= Brief =
Reproduce exactly, and only, the lines running from the start of the entries below to the line containing "## Uninstalling Argo CD Applications".

[Collected data]
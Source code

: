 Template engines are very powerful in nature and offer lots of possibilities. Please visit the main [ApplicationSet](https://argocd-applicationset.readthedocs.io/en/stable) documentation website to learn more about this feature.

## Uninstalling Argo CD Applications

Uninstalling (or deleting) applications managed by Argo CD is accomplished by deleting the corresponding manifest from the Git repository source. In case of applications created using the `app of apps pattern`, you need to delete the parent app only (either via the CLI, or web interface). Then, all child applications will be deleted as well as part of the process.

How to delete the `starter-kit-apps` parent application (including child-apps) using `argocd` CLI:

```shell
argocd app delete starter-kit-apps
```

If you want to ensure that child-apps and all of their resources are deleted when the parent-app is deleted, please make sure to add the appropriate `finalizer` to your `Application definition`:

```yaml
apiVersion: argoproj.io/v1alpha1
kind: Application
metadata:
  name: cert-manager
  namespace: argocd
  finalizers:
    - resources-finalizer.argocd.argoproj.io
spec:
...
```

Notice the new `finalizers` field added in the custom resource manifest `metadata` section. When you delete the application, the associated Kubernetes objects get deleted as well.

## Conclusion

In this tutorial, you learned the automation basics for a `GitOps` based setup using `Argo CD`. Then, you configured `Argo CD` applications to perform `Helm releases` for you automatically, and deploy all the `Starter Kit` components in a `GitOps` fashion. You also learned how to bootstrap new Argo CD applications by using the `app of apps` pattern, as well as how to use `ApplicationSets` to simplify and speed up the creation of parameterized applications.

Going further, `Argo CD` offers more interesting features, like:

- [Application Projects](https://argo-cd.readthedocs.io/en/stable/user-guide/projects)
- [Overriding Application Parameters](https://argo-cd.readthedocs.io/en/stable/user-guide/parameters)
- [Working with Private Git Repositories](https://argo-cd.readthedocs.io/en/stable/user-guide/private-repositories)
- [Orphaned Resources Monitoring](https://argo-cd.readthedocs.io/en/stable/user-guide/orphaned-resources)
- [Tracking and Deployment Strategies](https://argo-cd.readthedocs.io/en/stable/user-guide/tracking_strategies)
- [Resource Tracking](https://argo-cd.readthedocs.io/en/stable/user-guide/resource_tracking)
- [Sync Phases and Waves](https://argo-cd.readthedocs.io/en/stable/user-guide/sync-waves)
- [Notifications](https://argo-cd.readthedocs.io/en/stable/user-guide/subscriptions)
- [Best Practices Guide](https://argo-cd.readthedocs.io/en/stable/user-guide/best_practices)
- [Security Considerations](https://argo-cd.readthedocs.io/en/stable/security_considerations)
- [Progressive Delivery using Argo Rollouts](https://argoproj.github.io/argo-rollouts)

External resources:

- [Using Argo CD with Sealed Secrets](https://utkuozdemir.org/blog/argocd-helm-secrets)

= Solution to this exercise =
Source code

: Template engines are very powerful in nature and offer lots of possibilities. Please visit the main [ApplicationSet](https://argocd-applicationset.readthedocs.io/en/stable) documentation website to learn more about this feature.

## Uninstalling Argo CD Applications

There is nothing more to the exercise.